The effect of Fuzeon in suppressing viral load to Week 48 was also demonstrated in analyses of the least squares means (LSM) difference (-0.767 log10 copies/mL; P<.0001) between the Fuzeon + OB and OB groups for viral load at Week 48.
Time-to-rebound curves were similar in the Fuzeon + OB and OB treatment groups for each category of virological response. Mean duration of viral suppression for patients with a virological response prior to Week 24 or Week 48 was longer in the Fuzeon + OB group compared to the OB group. For both treatment groups, greater viral suppression was associated with longer durations of suppression.
For mean CD4+ T cell count, the LSM increase for the Fuzeon + OB group over the OB group at Week 48 was statistically significant (P=.0359).
In general, patients in study BV16052 had advanced HIV infection, with a high risk of morbidity and mortality.The rates of confirmed ADEs (Fuzeon + OB, 12.4 patients with event/100 Pt-Yrs; OB, 13.1 patients with event/100 Pt-Yrs) and confirmed ADEs or deaths (Fuzeon + OB, 13.8 patients with event/100 Pt-Yrs; OB, 13.1 patients with event/100 Pt-Yrs) were similar in both treatment groups. The reported rate of deaths was 2.9 patients with event/100 Pt-Yrs in the Fuzeon + OB treatment group and 1.3 patients with event/100 Pt Yrs in the OB treatment group. None of these differences between treatment groups was statistically significant.
At Week 48, physical function and mental health scores from the MOS-HIV questionnaire were similar in the Fuzeon + OB and OB treatment groups. The 2 groups also had similar Karnofsky performance scores. Safety - The overall rate of adverse events was lower in the Fuzeon + OB (117.9 events/100 Pt-Yrs) and combined Fuzeon (126.3 events/100 Pt-Yrs) groups than in the OB group (193.6 events/100 Pt-Yrs). The most frequently reported adverse event was diarrhea, reported at a higher rate in the OB group (66.7 events/100 Pt-Yrs) than in the Fuzeon + OB (34.6 events/100 Pt-Yrs) and combined Fuzeon (34.4 events/100 Pt-Yrs) groups. Adverse events reported at a 3-times higher risk ratio or undefined risk in the combined Fuzeon group compared to the OB group included lymphadenopathy, vertigo, pneumonia, and irritability.

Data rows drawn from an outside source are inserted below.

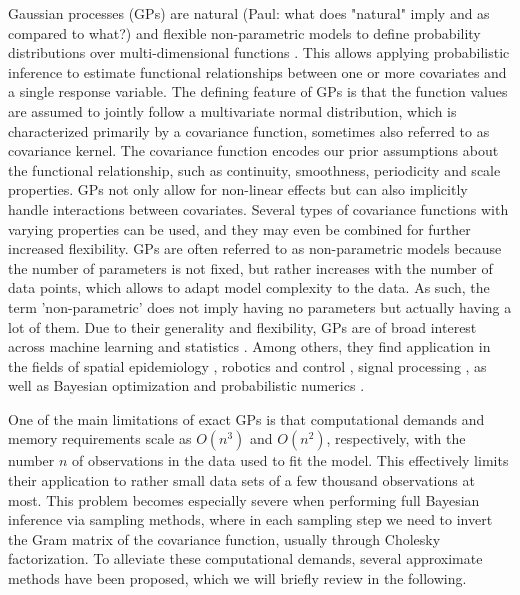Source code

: \documentclass[]{interact}
\theoremstyle{plain}%
\theoremstyle{definition}
\theoremstyle{remark}
\begin{document}
Gaussian processes (GPs) are natural (Paul: what does "natural" imply and as compared to what?) and flexible non-parametric models to define probability distributions over multi-dimensional functions \citep{rasmussen2006gaussian,neal1997monte}. This allows applying probabilistic inference to estimate functional relationships between one or more covariates and a single response variable. The defining feature of GPs is that the function values are assumed to jointly follow a multivariate normal distribution, which is characterized primarily by a covariance function, sometimes also referred to as covariance kernel. The covariance function encodes our prior assumptions about the functional relationship, such as continuity, smoothness, periodicity and scale properties. GPs not only allow for non-linear effects but can also implicitly handle interactions between covariates. Several types of covariance functions with varying properties can be used, and they may even be combined for further increased flexibility. GPs are often referred to as non-parametric models because the number of parameters is not fixed, but rather increases with the number of data points, which allows to adapt model complexity to the data. As such, the term 'non-parametric' does not imply having no parameters but actually having a lot of them. Due to their generality and flexibility, GPs are of broad interest across machine learning and statistics \citep{rasmussen2006gaussian,neal1997monte}. Among others, they find application in the fields of spatial epidemiology \citep{diggle2013statistical,carlin2014hierarchical}, robotics and control \citep{deisenroth2015gaussian}, signal processing \citep{sarkka2013spatiotemporal}, as well as Bayesian optimization and probabilistic numerics \citep{roberts2010bayesian,briol2015probabilistic,hennig2015probabilistic}.

One of the main limitations of exact GPs is that computational demands and memory requirements scale as $O(n^3)$ and $O(n^2)$, respectively, with the number $n$ of observations in the data used to fit the model. This effectively limits their application to rather small data sets of a few thousand observations at most. This problem becomes especially severe when performing full Bayesian inference via sampling methods, where in each sampling step we need to invert the Gram matrix of the covariance function, usually through Cholesky factorization. To alleviate these computational demands, several approximate methods have been proposed, which we will briefly review in the following. 
\end{document}
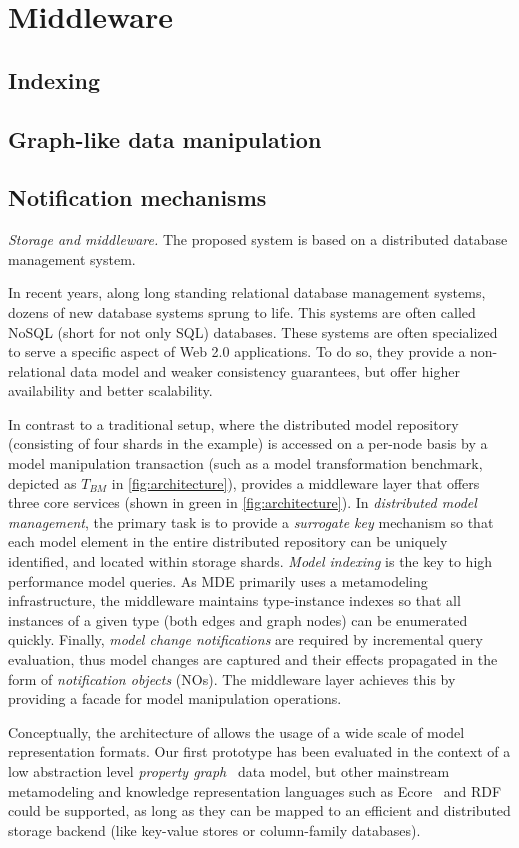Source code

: \section{Middleware}


\subsection{Indexing}


\subsection{Graph-like data manipulation}


\subsection{Notification mechanisms}



\emph{Storage and middleware.}\label{storage_and_middleware}
The proposed system is based on a distributed database management system.

In recent years, along long standing relational database management systems, dozens of new database systems sprung to life. This systems are often called NoSQL (short for not only SQL) databases.
These systems are often specialized to serve a specific aspect of Web 2.0 applications. To do so, they provide a non-relational data model and weaker consistency guarantees, but offer higher availability and better scalability.

In contrast to a traditional setup, where the distributed model repository (consisting of four shards in the example) is accessed on a per-node basis by a model manipulation transaction (such as a model transformation benchmark, depicted as $T_{BM}$ in \autoref{fig:architecture}), \iqd{} provides a middleware layer that offers three core services (shown in green in \autoref{fig:architecture}).
In {{\em distributed model management}}, the primary task is to provide a \emph{surrogate key} mechanism so that each model element in the entire distributed repository can be uniquely identified, and located within storage shards.
{{\em Model indexing}} is the key to high performance model queries. As MDE primarily uses a metamodeling infrastructure, the \iqd{} middleware maintains type-instance indexes so that all instances of a given type (both edges and graph nodes) can be enumerated quickly.
Finally, {{\em model change notifications}} are required by incremental query evaluation, thus model changes are captured and their effects propagated in the form of \emph{notification objects} (NOs). The middleware layer achieves this by providing a facade for model manipulation operations. 

Conceptually, the architecture of \iqd{} allows the usage of a wide scale of model representation formats. Our first prototype has been evaluated in the context of a low abstraction level \emph{property graph}~\cite{DBLP:journals/corr/abs-1006-2361} data model, but other mainstream metamodeling and knowledge representation languages such as Ecore~\cite{EMF} and RDF~\cite{website:rdf_standard} could be supported, as long as they can be mapped to an efficient and distributed storage backend (like key-value stores or column-family databases).
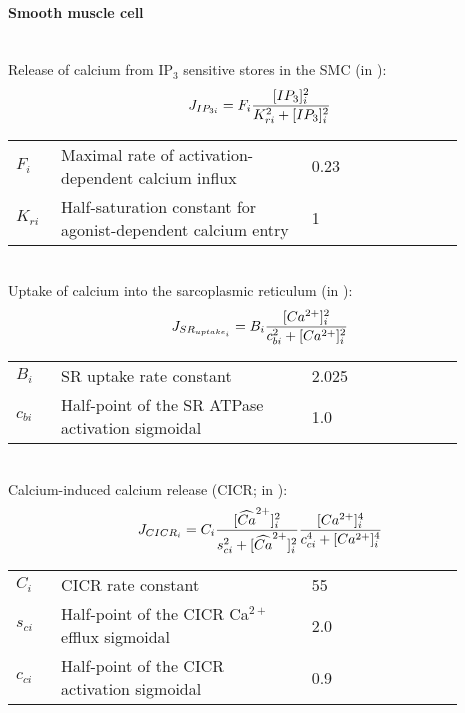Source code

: \paragraph{Smooth muscle cell}~\\
%
Release of calcium from IP$_{3}$ sensitive stores in the SMC (in \uMps):
\begin{equation} \label{eq:IP3i}
J_{IP_{3i}} = F_{i}\frac{[IP_{3}]_{i}^{2}}{K_{ri}^{2}+[IP_{3}]_{i}^{2}}
\end{equation}
%
\begin{table}[h!]
\centering
\begin{tabular}{ p{0.09\linewidth}  >{\footnotesize} p{0.5\linewidth}  >{\footnotesize} p{0.27\linewidth} >{\footnotesize} p{0.03\linewidth} }
\hline
 $F_{i}$      			& Maximal rate of activation-dependent calcium influx			& 0.23 \uMps				& \cite{Koenigsberger2006} \\
$K_{ri}$				& Half-saturation constant for agonist-dependent calcium entry	& 1 \uM					& \cite{Koenigsberger2006} \\
\hline
\end{tabular}
\label{tab:IP3i}
\end{table}
\\
%
Uptake of calcium into the sarcoplasmic reticulum (in \uMs):
\begin{equation} \label{eq:JSRuptakei}
J_{SR_{uptake_{i}}} = B_{i}\frac{[Ca^{2+}]_{i}^{2}}{c_{bi}^{2}+[Ca^{2+}]_{i}^{2}}
\end{equation}
%
\begin{table}[h!]
\centering
\begin{tabular}{ p{0.09\linewidth}  >{\footnotesize} p{0.5\linewidth}  >{\footnotesize} p{0.27\linewidth} >{\footnotesize} p{0.03\linewidth} }
\hline
$B_{i}$      			& SR uptake rate constant							& 2.025 \uMs				& \cite{Koenigsberger2006} \\
$c_{bi}$				& Half-point of the SR ATPase activation sigmoidal 	& 1.0 \uM					& \cite{Koenigsberger2006} \\
\hline
\end{tabular}
\label{tab:JSRuptakei}
\end{table}
\\
%
Calcium-induced calcium release (CICR; in \uMs):
\begin{equation} \label{eq:JCICRi}
J_{CICR_{i}} = C_{i}\frac{[\widehat{Ca}^{2+}]_{i}^{2}}{s_{ci}^{2}+[\widehat{Ca}^{2+}]_{i}^{2}}    \frac{[Ca^{2+}]_{i}^{4}}{c_{ci}^{4}+[Ca^{2+}]_{i}^{4}}
\end{equation}
%
\begin{table}[h!]
\centering
\begin{tabular}{ p{0.09\linewidth}  >{\footnotesize} p{0.5\linewidth}  >{\footnotesize} p{0.27\linewidth} >{\footnotesize} p{0.03\linewidth} }
\hline
$C_{i}$      			& CICR rate constant									& 55 \uMs		& \cite{Koenigsberger2006} \\
$s_{ci}$				& Half-point of the CICR Ca$^{2+}$ efflux sigmoidal			& 2.0 \uM		& \cite{Koenigsberger2006} \\
$c_{ci}$				& Half-point of the CICR activation sigmoidal			& 0.9 \uM		& \cite{Koenigsberger2006} \\
\hline
\end{tabular}
\label{tab:JCICRi}
\end{table}
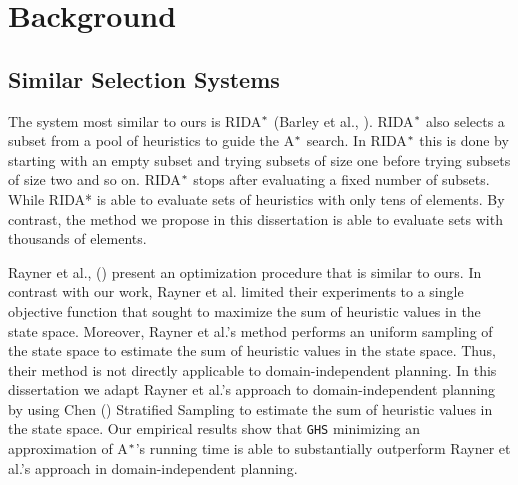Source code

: 
 
\chapter{Background}\label{ch:background}
\section{Similar Selection Systems}
\noindent
The system most similar to ours is RIDA$\sp{*}$ (Barley et al., \citeyear{BarleySantiagoOver}). RIDA$\sp{*}$ also selects a subset from a pool of heuristics to guide the A$\sp{*}$ search. In RIDA$\sp{*}$ this is done by starting with an empty subset and trying subsets of size one before trying subsets of size two and so on. RIDA$\sp{*}$ stops after evaluating a fixed number of subsets. While RIDA* is able to evaluate sets of heuristics with only tens of elements. By contrast, the method we propose in this dissertation is able to evaluate sets with thousands of elements.

Rayner et al., (\citeyear{raynersss13}) present an optimization procedure that is similar to ours. In contrast with our work, Rayner et al. limited their experiments to a single objective function that sought to maximize the sum of heuristic values in the state space. Moreover, Rayner et al.'s method performs an uniform sampling of the state space to estimate the sum of heuristic values in the state space. Thus, their method is not directly applicable to domain-independent planning. In this dissertation we adapt Rayner et al.'s approach to domain-independent planning by using Chen (\citeyear{chen1992heuristic}) Stratified Sampling to estimate the sum of heuristic values in the state space. Our empirical results show that \texttt{GHS} minimizing an approximation of A$\sp{*}$'s running time is able to substantially outperform Rayner et al.'s approach in domain-independent planning. 

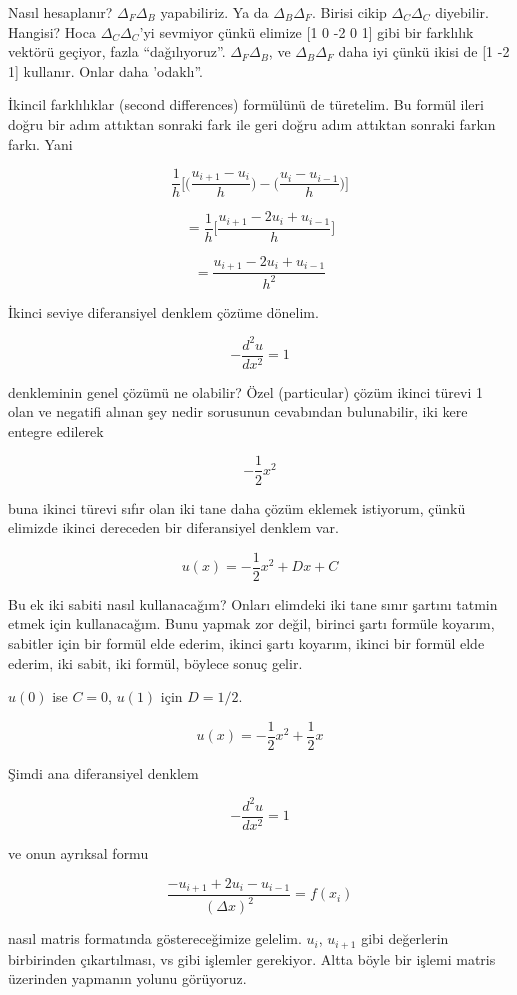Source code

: \documentclass[12pt,fleqn]{article}\usepackage{../../common}
\begin{document}
Nasıl hesaplanır? $\Delta_F \Delta_B$ yapabiliriz. Ya da $\Delta_B
\Delta_F$. Birisi cikip $\Delta_C \Delta_C$ diyebilir. Hangisi? Hoca
$\Delta_C \Delta_C$'yi sevmiyor çünkü elimize [1 0 -2 0 1] gibi bir
farklılık vektörü geçiyor, fazla ``dağılıyoruz''.  $\Delta_F \Delta_B$, ve
$\Delta_B \Delta_F$ daha iyi çünkü ikisi de [1 -2 1] kullanır. Onlar daha
'odaklı''.

İkincil farklılıklar (second differences) formülünü de türetelim. Bu formül
ileri doğru bir adım attıktan sonraki fark ile geri doğru adım attıktan
sonraki farkın farkı. Yani

$$ \frac{1}{h} 
\bigg[
\bigg(\frac{u_{i+1}-u_{i}}{h}\bigg) -
\bigg(\frac{u_{i}-u_{i-1}}{h}\bigg) 
\bigg]
 $$

$$ = \frac{1}{h} 
\bigg[
\frac{u_{i+1} - 2u_{i}+u_{i-1}}{h}
\bigg]
 $$

$$ = \frac{u_{i+1} - 2u_{i}+u_{i-1}}{h^2} $$

İkinci seviye diferansiyel denklem çözüme dönelim. 

$$ -\frac{d^2u}{dx^2} = 1 $$

denkleminin genel çözümü ne olabilir? Özel (particular) çözüm ikinci
türevi 1 olan ve negatifi alınan şey nedir sorusunun cevabından
bulunabilir, iki kere entegre edilerek

$$ -\frac{1}{2}x^2 $$

buna ikinci türevi sıfır olan iki tane daha çözüm eklemek istiyorum, çünkü
elimizde ikinci dereceden bir diferansiyel denklem var.

$$ u(x) = -\frac{1}{2}x^2 + Dx + C$$

Bu ek iki sabiti nasıl kullanacağım? Onları elimdeki iki tane sınır şartını
tatmin etmek için kullanacağım. Bunu yapmak zor değil, birinci şartı
formüle koyarım, sabitler için bir formül elde ederim, ikinci şartı
koyarım, ikinci bir formül elde ederim, iki sabit, iki formül, böylece
sonuç gelir. 

$u(0)$ ise $C = 0$, $u(1)$ için $D=1/2$. 

$$ u(x) = -\frac{1}{2}x^2  + \frac{1}{2} x$$

Şimdi ana diferansiyel denklem

$$ -\frac{d^2u}{dx^2} = 1 $$

ve onun ayrıksal formu

$$ \frac{-u_{i+1}+2u_i - u_{i-1}}{(\Delta x)^2} = f(x_i)$$

nasıl matris formatında göstereceğimize gelelim. $u_i$, $u_{i+1}$ gibi
değerlerin birbirinden çıkartılması, vs gibi işlemler gerekiyor. Altta
böyle bir işlemi matris üzerinden yapmanın yolunu görüyoruz.
\end{document}
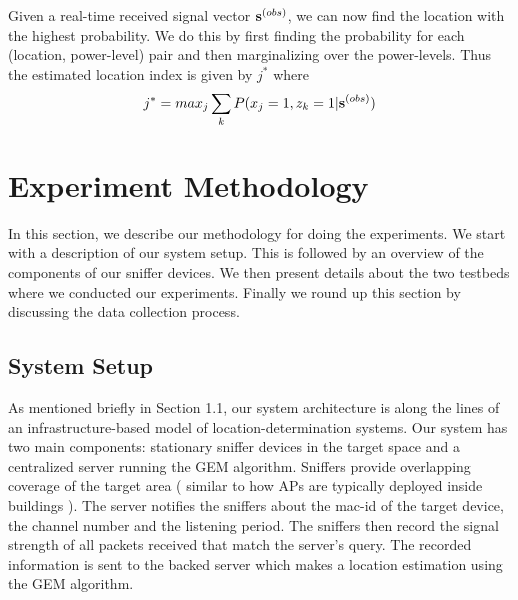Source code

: \documentclass{Localization-PaperWriteupDraft}
\begin{document}
% 

Given a real-time received signal vector ${\bf {s}}^{(obs)}$, we can now find the location with the highest probability. We do this by first finding the probability for each (location, power-level) pair and then marginalizing over the power-levels. Thus the estimated location index is given by $j^{*}$ where
\begin{align}
j^{*} = max_{j} \sum_{k} P({x_{j}} = 1, {z_{k}} = 1 | {\bf {s}}^{(obs)}) 
\end{align}

\section{Experiment Methodology}
\label{sec:experimentmethodology}

In this section, we describe our methodology for doing the experiments. We start with a description of our system setup. This is followed by an overview of the components of our sniffer devices. We then present details about the two testbeds where we conducted our experiments. Finally we round up this section by discussing the data collection process.

\subsection{System Setup}
\label{subsec:systemsetup}

As mentioned briefly in Section 1.1, our system architecture is along the lines of an infrastructure-based model of location-determination systems. Our system has two main components: stationary sniffer devices in the target space and a centralized server running the GEM algorithm. Sniffers provide overlapping coverage of the target area ( similar to how APs are typically deployed inside buildings ). The server notifies the sniffers about the mac-id of the target device, the channel number and the listening period. The sniffers then record the signal strength of all packets received that match the server's query. The recorded information is sent to the backed server which makes a location estimation using the GEM algorithm.
\end{document}

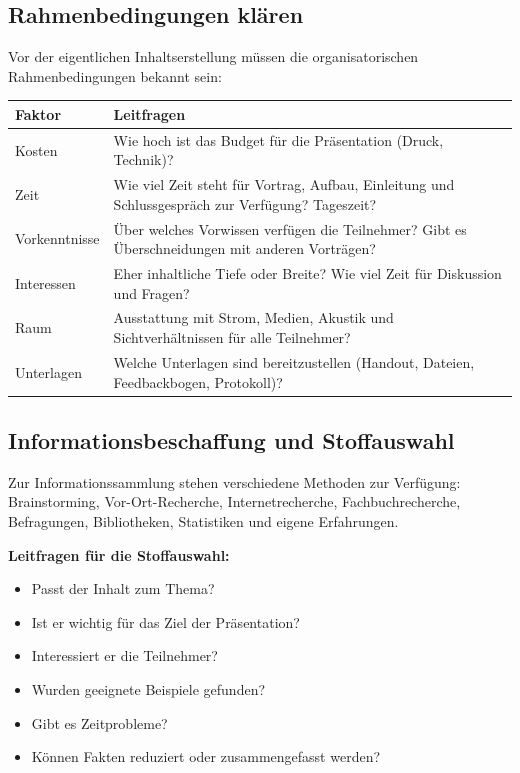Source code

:\documentclass[11pt, a4paper]{article}
\begin{document}
\subsection{Rahmenbedingungen klären}

Vor der eigentlichen Inhaltserstellung müssen die organisatorischen Rahmenbedingungen bekannt sein:

\begin{center}
\begin{tabular}{p{3.5cm} p{9.5cm}}
\toprule
\textbf{Faktor} & \textbf{Leitfragen}\\
\midrule
Kosten & Wie hoch ist das Budget für die Präsentation (Druck, Technik)?\\
\addlinespace
Zeit & Wie viel Zeit steht für Vortrag, Aufbau, Einleitung und Schlussgespräch zur Verfügung? Tageszeit?\\
\addlinespace
Vorkenntnisse & Über welches Vorwissen verfügen die Teilnehmer? Gibt es Überschneidungen mit anderen Vorträgen?\\
\addlinespace
Interessen & Eher inhaltliche Tiefe oder Breite? Wie viel Zeit für Diskussion und Fragen?\\
\addlinespace
Raum & Ausstattung mit Strom, Medien, Akustik und Sichtverhältnissen für alle Teilnehmer?\\
\addlinespace
Unterlagen & Welche Unterlagen sind bereit­zustellen (Handout, Dateien, Feedback­bogen, Protokoll)?\\
\bottomrule
\end{tabular}
\end{center}

\subsection{Informationsbeschaffung und Stoffauswahl}

Zur Informationssammlung stehen verschiedene Methoden zur Verfügung: Brainstorming, Vor-Ort-Recherche,
Internetrecherche, Fachbuchrecherche, Befragungen, Bibliotheken, Statistiken und eigene Erfahrungen.

\textbf{Leitfragen für die Stoffauswahl:}

\begin{itemize}
  \item Passt der Inhalt zum Thema?
  \item Ist er wichtig für das Ziel der Präsentation?
  \item Interessiert er die Teilnehmer?
  \item Wurden geeignete Beispiele gefunden?
  \item Gibt es Zeitprobleme?
  \item Können Fakten reduziert oder zusammengefasst werden?
\end{itemize}
\end{document}
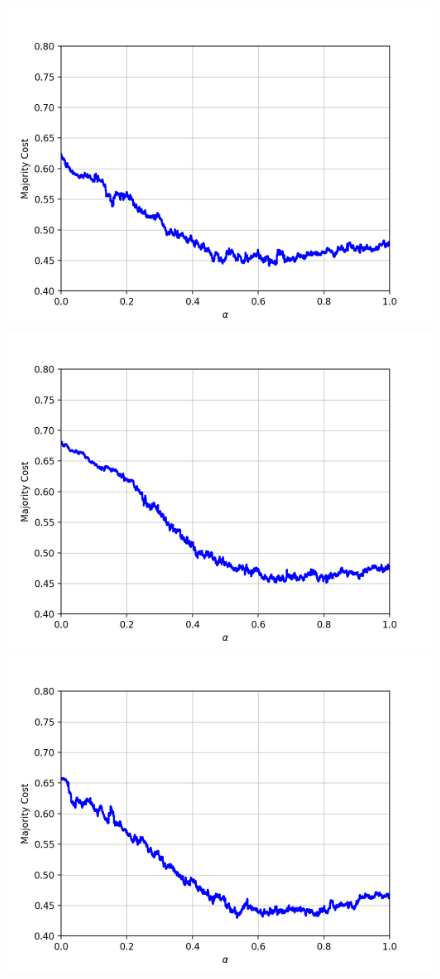 \begin{figure}[h]
\begin{minipage}{.3\textwidth}
  \includegraphics[width=\linewidth]{plots/mnist-ac-2}
\end{minipage}
\begin{minipage}{.3\textwidth}
  \centering
  \includegraphics[width=\linewidth]{plots/mnist-ac-3}
\end{minipage}
\begin{minipage}{.3\textwidth}
  \centering
  \includegraphics[width=\linewidth]{plots/mnist-ac-4}

\end{minipage}
\end{figure}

Eight patients (2.9 per 100 Pt-Yrs) on Fuzeon+OB and 1 patient (1.3 per 100 Pt-Yrs) on OB and one patient on switch died prior to week 48, or for patients who withdrew before completing 48 weeks of treatment, within 28 days of the last dose of study medication The overall rate of serious adverse events was lower in the Fuzeon + OB (35.3 events/100 Pt-Yrs) and combined Fuzeon (37.0 events/100 Pt-Yrs) groups than in the OB group (58.9 events/100 Pt-Yrs). A higher rate of adverse events leading to study withdrawal was seen in the Fuzeon + OB treatment group (11.7 events/100 Pt-Yrs) compared to the OB treatment group (2.6 events/100 Pt-Yrs). This difference between treatment groups was not due to a specific adverse event.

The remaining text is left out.